Exactly how many lines in this data contain the word "將其放入"? Only the number should be given.

----

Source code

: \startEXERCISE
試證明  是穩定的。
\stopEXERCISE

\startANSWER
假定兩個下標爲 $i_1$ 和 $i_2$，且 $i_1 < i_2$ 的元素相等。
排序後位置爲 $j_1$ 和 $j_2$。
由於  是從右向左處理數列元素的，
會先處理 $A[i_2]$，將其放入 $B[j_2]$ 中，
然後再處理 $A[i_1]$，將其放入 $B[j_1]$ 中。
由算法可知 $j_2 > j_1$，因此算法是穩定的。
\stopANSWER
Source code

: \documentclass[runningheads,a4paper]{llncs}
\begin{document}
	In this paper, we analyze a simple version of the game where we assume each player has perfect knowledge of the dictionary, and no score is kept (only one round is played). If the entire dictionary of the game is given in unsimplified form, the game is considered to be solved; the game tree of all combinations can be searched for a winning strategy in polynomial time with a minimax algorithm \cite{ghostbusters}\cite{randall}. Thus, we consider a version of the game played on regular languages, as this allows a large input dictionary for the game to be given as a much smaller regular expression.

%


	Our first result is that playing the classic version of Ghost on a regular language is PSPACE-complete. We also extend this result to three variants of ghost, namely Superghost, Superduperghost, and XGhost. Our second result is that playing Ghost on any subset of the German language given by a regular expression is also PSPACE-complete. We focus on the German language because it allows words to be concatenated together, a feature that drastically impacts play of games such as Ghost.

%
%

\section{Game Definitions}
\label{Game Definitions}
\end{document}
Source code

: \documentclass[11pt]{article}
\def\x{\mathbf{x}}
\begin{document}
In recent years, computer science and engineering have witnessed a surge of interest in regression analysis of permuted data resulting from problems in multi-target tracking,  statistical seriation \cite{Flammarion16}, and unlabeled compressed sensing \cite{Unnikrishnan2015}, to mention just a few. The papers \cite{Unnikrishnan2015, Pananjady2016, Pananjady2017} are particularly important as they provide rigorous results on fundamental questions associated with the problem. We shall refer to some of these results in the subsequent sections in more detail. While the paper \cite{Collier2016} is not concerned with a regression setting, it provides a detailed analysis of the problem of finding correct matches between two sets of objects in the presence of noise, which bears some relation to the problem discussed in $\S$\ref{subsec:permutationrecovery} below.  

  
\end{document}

----

- SOLUTION -
2